With three acclaimed albums under their belt, RANT remain at the forefront of the Scottish fiddle scene. The meeting of four of the country’s finest players, the quartet use just their fiddles to weave a tapestry of melodies, textures, layers and sounds.
Bethany Reid from Shetland, Anna Massie and Lauren MacColl from the Highland peninsula of the Black Isle and Gillian Frame from Arran join forces to showcase the combined resonance of their instruments with repertoire unearthed from both old collections and their own contemporary writing. RANT create a sound which is both spacious and lush, yet retaining all the earthy bite and spark of a traditional Scottish fiddle player.

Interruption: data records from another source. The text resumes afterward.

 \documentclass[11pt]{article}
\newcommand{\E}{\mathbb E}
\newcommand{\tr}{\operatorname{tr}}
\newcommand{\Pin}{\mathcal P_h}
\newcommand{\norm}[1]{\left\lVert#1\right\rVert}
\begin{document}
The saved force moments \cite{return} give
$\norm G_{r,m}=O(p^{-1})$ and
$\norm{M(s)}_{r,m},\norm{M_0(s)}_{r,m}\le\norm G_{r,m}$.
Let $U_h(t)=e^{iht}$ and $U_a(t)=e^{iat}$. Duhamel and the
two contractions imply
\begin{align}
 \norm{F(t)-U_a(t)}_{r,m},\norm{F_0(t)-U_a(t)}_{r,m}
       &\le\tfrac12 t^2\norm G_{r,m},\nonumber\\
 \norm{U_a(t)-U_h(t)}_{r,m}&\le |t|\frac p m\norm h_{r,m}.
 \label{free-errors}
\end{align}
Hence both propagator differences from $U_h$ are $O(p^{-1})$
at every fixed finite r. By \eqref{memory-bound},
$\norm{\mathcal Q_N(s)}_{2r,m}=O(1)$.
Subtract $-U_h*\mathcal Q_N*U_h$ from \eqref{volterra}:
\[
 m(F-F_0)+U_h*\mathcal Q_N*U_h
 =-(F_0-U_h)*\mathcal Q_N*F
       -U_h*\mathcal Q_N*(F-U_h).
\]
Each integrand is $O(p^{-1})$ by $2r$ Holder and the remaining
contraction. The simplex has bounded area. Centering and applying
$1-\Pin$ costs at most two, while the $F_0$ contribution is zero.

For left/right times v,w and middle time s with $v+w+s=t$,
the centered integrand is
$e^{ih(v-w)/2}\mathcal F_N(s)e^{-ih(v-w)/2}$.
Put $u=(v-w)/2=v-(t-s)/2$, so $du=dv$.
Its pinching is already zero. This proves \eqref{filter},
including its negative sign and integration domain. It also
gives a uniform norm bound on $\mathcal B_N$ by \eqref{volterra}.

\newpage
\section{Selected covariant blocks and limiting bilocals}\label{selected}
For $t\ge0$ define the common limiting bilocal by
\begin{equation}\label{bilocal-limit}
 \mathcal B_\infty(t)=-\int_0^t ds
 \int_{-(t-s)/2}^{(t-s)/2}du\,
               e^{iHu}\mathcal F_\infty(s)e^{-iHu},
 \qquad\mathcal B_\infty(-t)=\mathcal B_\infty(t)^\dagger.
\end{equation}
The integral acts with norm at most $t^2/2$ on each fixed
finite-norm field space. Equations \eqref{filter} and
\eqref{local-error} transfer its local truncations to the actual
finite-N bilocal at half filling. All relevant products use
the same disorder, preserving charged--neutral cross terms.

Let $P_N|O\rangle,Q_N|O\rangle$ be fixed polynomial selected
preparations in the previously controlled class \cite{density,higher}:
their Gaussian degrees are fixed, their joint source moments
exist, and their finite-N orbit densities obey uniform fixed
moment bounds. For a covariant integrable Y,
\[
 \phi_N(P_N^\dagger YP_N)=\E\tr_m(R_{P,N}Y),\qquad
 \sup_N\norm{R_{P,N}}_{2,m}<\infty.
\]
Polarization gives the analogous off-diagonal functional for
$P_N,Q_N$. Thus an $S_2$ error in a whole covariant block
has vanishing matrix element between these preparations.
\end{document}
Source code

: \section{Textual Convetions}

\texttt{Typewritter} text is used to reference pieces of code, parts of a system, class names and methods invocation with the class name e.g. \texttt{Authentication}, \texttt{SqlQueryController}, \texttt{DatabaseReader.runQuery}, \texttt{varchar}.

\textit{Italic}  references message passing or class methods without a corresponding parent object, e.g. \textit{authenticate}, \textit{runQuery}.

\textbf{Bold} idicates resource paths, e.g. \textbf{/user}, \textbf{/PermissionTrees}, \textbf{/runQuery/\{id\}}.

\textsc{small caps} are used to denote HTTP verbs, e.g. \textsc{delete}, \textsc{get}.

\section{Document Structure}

Known for their love of playing in beautiful spaces, their 2019 album The Portage was recorded in the renowned Mackintosh Queen's Cross, the only church in the world to be designed by architect, artist and designer Charles Rennie Mackintosh. The recording - a stark and honest reflection of their live sound - was awarded ‘Top of the World’ status from Songlines Magazine.
Since the release of their debut album RANT in 2013 which won them critical acclaim in the form of a Herald Angel Award for outstanding performance across all the Edinburgh Festivals , the band have made major festival and concert appearances across the UK, Ireland and Scandinavia. They provided strings for Julie Fowlis’ Gach Sguel album, and their music has been used for both BBC and ITV national television programmes.
Their live set - whether on the festival stage or an intimate church - reflects years of honing their sound together and their love for the music of their respective home regions through their writing, repertoire and stories.